- [EXTRACTED ENTRIES]:
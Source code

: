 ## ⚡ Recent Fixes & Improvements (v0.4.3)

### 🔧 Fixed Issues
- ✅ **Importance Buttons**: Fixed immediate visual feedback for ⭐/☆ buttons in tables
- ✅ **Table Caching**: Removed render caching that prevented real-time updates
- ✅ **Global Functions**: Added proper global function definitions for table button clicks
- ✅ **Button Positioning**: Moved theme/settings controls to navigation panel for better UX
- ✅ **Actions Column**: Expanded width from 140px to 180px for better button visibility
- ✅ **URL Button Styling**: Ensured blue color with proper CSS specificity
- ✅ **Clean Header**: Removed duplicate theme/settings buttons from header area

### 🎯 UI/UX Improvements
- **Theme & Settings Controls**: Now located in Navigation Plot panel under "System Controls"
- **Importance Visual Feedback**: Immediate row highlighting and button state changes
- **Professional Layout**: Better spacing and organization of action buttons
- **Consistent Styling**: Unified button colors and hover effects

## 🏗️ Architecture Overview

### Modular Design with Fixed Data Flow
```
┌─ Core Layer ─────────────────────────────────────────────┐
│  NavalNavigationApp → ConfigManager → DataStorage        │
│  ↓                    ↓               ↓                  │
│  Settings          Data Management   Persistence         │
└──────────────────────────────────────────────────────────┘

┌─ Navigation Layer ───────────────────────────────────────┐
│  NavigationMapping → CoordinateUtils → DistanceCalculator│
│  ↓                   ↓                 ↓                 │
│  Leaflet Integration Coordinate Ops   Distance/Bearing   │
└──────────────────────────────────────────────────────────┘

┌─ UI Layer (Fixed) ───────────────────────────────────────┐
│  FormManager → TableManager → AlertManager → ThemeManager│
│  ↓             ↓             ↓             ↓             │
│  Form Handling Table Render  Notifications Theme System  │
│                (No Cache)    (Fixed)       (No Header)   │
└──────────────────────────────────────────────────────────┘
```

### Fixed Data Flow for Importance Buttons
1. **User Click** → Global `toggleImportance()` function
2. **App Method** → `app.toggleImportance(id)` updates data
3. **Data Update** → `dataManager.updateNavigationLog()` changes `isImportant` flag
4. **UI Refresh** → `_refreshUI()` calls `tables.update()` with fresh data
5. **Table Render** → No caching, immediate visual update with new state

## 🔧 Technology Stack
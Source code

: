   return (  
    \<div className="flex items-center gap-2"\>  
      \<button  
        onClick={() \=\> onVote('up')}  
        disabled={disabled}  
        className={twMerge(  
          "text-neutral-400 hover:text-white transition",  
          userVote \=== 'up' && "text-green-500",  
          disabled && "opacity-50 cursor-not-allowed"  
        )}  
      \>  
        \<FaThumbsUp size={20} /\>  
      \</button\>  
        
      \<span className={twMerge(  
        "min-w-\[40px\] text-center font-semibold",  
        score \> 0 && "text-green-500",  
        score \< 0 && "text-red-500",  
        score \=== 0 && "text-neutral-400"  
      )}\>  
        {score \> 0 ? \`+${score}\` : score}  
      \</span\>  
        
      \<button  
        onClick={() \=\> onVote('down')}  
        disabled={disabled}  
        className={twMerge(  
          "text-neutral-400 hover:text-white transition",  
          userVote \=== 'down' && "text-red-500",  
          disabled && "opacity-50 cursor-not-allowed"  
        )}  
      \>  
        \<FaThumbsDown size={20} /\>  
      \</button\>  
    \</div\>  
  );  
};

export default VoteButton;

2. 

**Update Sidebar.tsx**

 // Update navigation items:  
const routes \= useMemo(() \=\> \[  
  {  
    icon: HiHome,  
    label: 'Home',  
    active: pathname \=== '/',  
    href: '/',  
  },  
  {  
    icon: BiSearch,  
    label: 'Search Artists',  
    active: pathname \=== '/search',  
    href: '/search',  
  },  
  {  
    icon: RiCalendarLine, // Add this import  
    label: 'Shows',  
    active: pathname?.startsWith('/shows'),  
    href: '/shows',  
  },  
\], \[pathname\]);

- [WHAT TO WORK ON]: From the records above, return each line that includes "pathname".

- [RESPONSE]:
    active: pathname \=== '/',  
    active: pathname \=== '/search',  
    active: pathname?.startsWith('/shows'),  
\], \[pathname\]);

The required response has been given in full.